After a month of regular minimal shoe training, then you can either increase the percentage slowly each week, or move from a minimal shoe to a barefoot shoe. Again slow steady progress is crucial, if you feel any pain when running then rest and reduce the training load. Some muscular aching is normal, just as if you started a new gym program. If the aching interferes with your normal training, then you are overdoing it!
Despite being an excellent fat burning and cardio exercise. Skipping directly works the Tibialis posterior muscle (the main supinator). It also focuses on the calves, which we’ll discuss the importance of in a moment.

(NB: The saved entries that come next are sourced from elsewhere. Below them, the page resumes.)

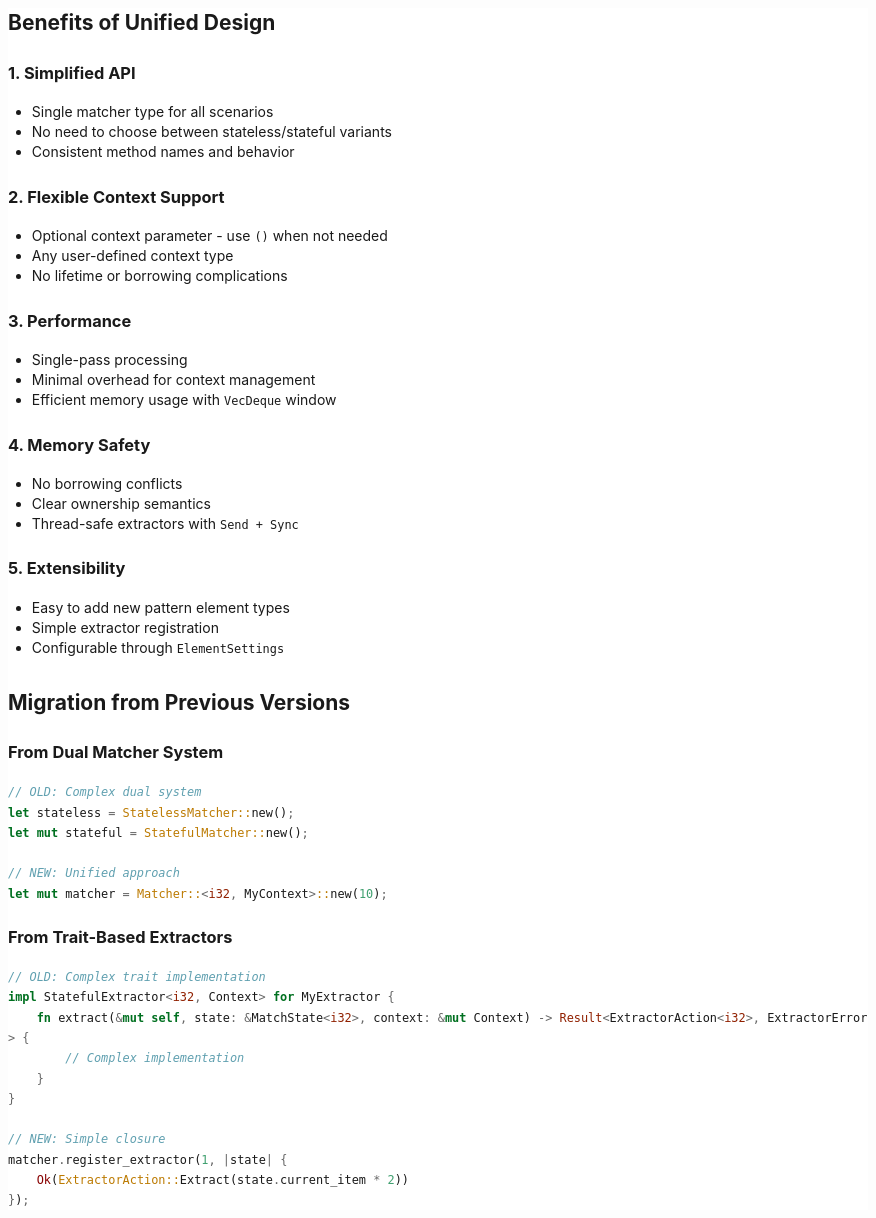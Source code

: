 ## Benefits of Unified Design

### 1. Simplified API

- Single matcher type for all scenarios
- No need to choose between stateless/stateful variants
- Consistent method names and behavior

### 2. Flexible Context Support

- Optional context parameter - use `()` when not needed
- Any user-defined context type
- No lifetime or borrowing complications

### 3. Performance

- Single-pass processing
- Minimal overhead for context management
- Efficient memory usage with `VecDeque` window

### 4. Memory Safety

- No borrowing conflicts
- Clear ownership semantics
- Thread-safe extractors with `Send + Sync`

### 5. Extensibility

- Easy to add new pattern element types
- Simple extractor registration
- Configurable through `ElementSettings`

## Migration from Previous Versions

### From Dual Matcher System

```rust
// OLD: Complex dual system
let stateless = StatelessMatcher::new();
let mut stateful = StatefulMatcher::new();

// NEW: Unified approach
let mut matcher = Matcher::<i32, MyContext>::new(10);
```

### From Trait-Based Extractors

```rust
// OLD: Complex trait implementation
impl StatefulExtractor<i32, Context> for MyExtractor {
    fn extract(&mut self, state: &MatchState<i32>, context: &mut Context) -> Result<ExtractorAction<i32>, ExtractorError> {
        // Complex implementation
    }
}

// NEW: Simple closure
matcher.register_extractor(1, |state| {
    Ok(ExtractorAction::Extract(state.current_item * 2))
});
```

Start with a good quality speed rope and regular skipping, for 5-10 minutes a day. Then progress onto double-unders (the rope goes twice under in one jump), which you will soon realise are a fantastic cross-training exercise for runners anyway.

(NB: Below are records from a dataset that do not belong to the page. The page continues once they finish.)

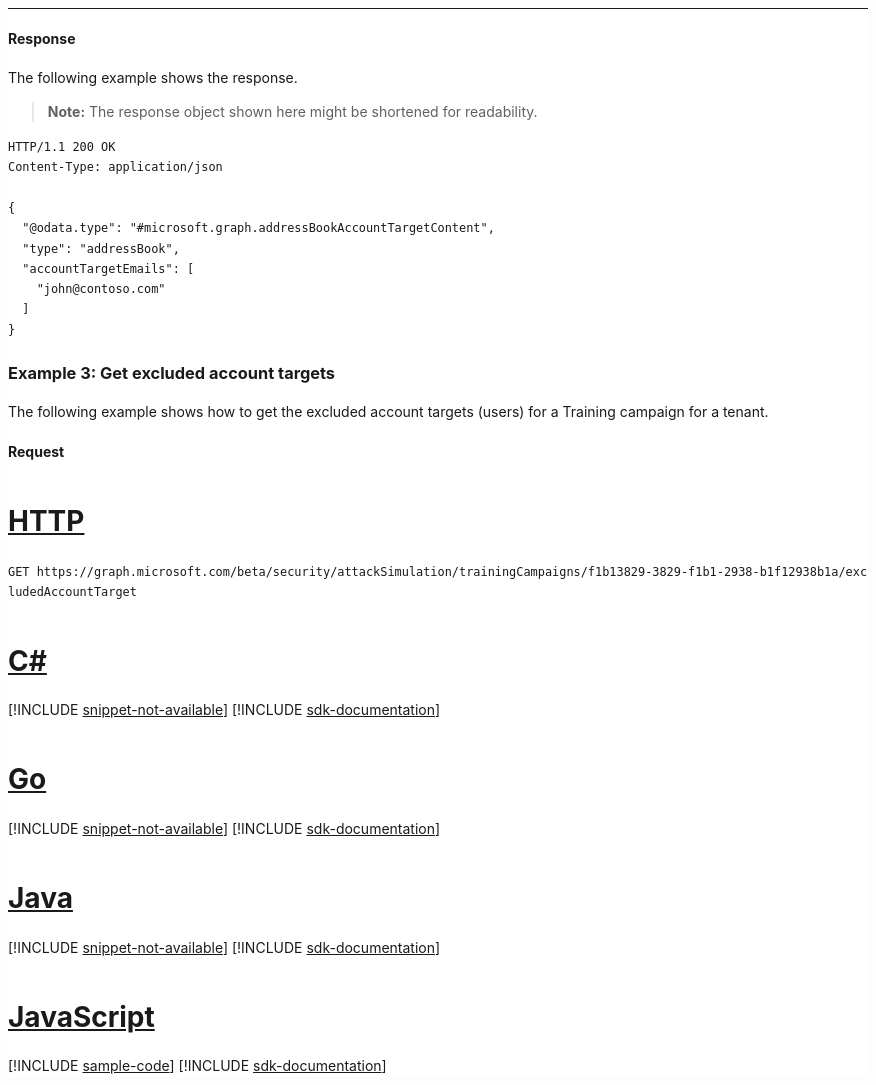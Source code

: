 
---

#### Response

The following example shows the response.

>**Note:** The response object shown here might be shortened for readability.

```http
HTTP/1.1 200 OK
Content-Type: application/json

{
  "@odata.type": "#microsoft.graph.addressBookAccountTargetContent",
  "type": "addressBook",
  "accountTargetEmails": [
    "john@contoso.com"
  ]
}
```

### Example 3: Get excluded account targets

The following example shows how to get the excluded account targets (users) for a Training campaign for a tenant.

#### Request

# [HTTP](#tab/http)

```http
GET https://graph.microsoft.com/beta/security/attackSimulation/trainingCampaigns/f1b13829-3829-f1b1-2938-b1f12938b1a/excludedAccountTarget
```

# [C#](#tab/csharp)
[!INCLUDE [snippet-not-available](../includes/snippets/snippet-not-available.md)]
[!INCLUDE [sdk-documentation](../includes/snippets/snippets-sdk-documentation-link.md)]

# [Go](#tab/go)
[!INCLUDE [snippet-not-available](../includes/snippets/snippet-not-available.md)]
[!INCLUDE [sdk-documentation](../includes/snippets/snippets-sdk-documentation-link.md)]

# [Java](#tab/java)
[!INCLUDE [snippet-not-available](../includes/snippets/snippet-not-available.md)]
[!INCLUDE [sdk-documentation](../includes/snippets/snippets-sdk-documentation-link.md)]

# [JavaScript](#tab/javascript)
[!INCLUDE [sample-code](../includes/snippets/javascript/get-trainingcampaign-excludedtargets-javascript-snippets.md)]
[!INCLUDE [sdk-documentation](../includes/snippets/snippets-sdk-documentation-link.md)]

Why not use skipping as part of your running warm-up to save time?
Strengthening the calves actually helps to stabilise the rear-foot, which will in-turn help with correcting pronation. Furthermore when you perform calf raises, you’ll also be working on the supinators of the foot.
To perform a good quality calf raise, you need to be standing on a step. With your forefoot on the step and your heels able to drop below the step, lift up onto your tip toes and then lower. Allow your heels to drop below the level of the step.
Repeat in sets of 10-20 reps. To progress this exercise add weight. You could wear a weight vest, or simply hold some weight. Most gyms also have calf raise machines, which allow you to lift much heavier weights safely.
Resistance band Inversion exercise
This is a very specific exercise, and generally only used for rehabilitation of the supinator muscles. However if you are serious about strengthening your supinators, then it will give you an edge.
Increasing the strength of your supinators whilst simultaneously working to reactivate your glutes, is the best overall approach in reducing pronation.
There are many other niche exercises you’ll probably hear about online, but they often yield very little results for the time they take. Exercises such as increasing the strength of the muscles in the foot, or even training the arch, often take more time than they are worth (unless used for rehab).
Using exercise to reduce pronation is certainly a worthy cause, not only will it make you stronger and more resilient, but you may also improve your overall running performance.
Just bear in mind, that everyone is different and there are no guarantees of success. We often see customers whose biomechanics make running very difficult. In this case, even a thorough anti-pronation training program, may yield little success.
Finally, no matter how hard you work on the discussed exercises, there is always a need to have your biomechanics regularly analysed. Making sure you are running in shoes that are the most appropriate for your running gait, should always be your first priority. This also applies to anyone serious about these exercises, you may find that if you’re successful, your running shoes are now too corrective and uncomfortable for you!